More Optics on the Horizon
The focus on fiber, even if it’s a few months or years out, brings into focus a major issue: Optical-to-electrical transceivers linking datacenter equipment with fiber networks can quickly multiply cost, power, and complexity as AI networks grow. While Ciena is focused on improving the size and performance of components in its transceivers, NVIDIA and Broadcom are looking toward co-packaged optics (CPO), a technique that replaces optical-to-electronic transceivers with silicon photonics placed directly on the same substrate as the ASIC associated with the CPU or GPU.
In a demonstration at NVIDIA’s recent GTC conference, the company’s CEO Jensen Huang made it clear that legacy pluggable transceivers (which are also addressed by Ciena's technologies) will become more costly and power-hungry as GPU clusters proliferate. In an example, he said that in a network of 250,000 GPUs, each GPU would require six transceivers to link it to the switch fabric. At a total cost of $6,000 per GPU and power consumption of 180 watts per GPU, the costs in money and power quickly stack up.

NVIDIA CEO Jensen Huang untangles optical-to-electrical transceiver cables during his recent GTC keynote. Source: NVIDIA
Huang followed up by announcing new versions of NVIDIA’s Quantum InfiniBand and Spectrum-X switches based on CPO.
In a press release, NVIDIA claims its new CPO switches will deliver “3.5x more power efficiency, 63x greater signal integrity, 10x better network resiliency at scale and 1.3x faster deployment compared with traditional methods.”
Still, it will take awhile for the new liquid-cooled switches to emerge in hyperscaler networks. The Quantum InfiniBand version is due later this year, but the Spectrum-X Ethernet version won't be out until 2026. Clearly, it will take time for these innovations to appear in enterprise networks.
Still, NVIDIA isn’t alone in looking to CPO’s future in AI networking. At OFC in March 2024, Broadcom announced the Bailly 51.2T Ethernet CPO switch system, which packages eight silicon photonics-based, 6.4-Tb/s optical engines with Broadcom’s Tomahawk 5 switch chip. The “Bailly” has been in development with a number of suppliers, including Micas Networks, whose CPO switch was released in March 2025. The Micas product features 128 ports of 400-Gb/s fiber connectivity in a 4U, air-cooled system.
Broadcom announced a flurry of other innovations this week, including a demonstration of optical connectivity for PCIe Gen6 scale-up interconnection. More laser and digital signal processor (DSP) designs for future use in AI networks are also in Broadcom’s showcase.

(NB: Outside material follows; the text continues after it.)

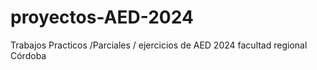 # proyectos-AED-2024
Trabajos Practicos /Parciales / ejercicios de AED  2024 facultad regional Córdoba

Nokia also has its hand in the AI datacenter pie. Subsequent to its acquisition of Infinera for $2.3 billion in February, the vendor is exhibiting its Intra-Data Center Connectivity Solutions, developed by Infinera. These pluggable coherent optical transceivers, Nokia says, operate at 1.6 Tb/s but can reduce power consumption for this kind of speed by as much as 70%.
Futuriom Take: While it may take a while, the incredible scaling of AI networks has vendors preparing innovations that use optical technology to solve power, space, and speed challenges that come with ever-larger networks. Initially targeted to the largest hyperscaler AI networks, these techniques are apt to filter into enterprise networks over time.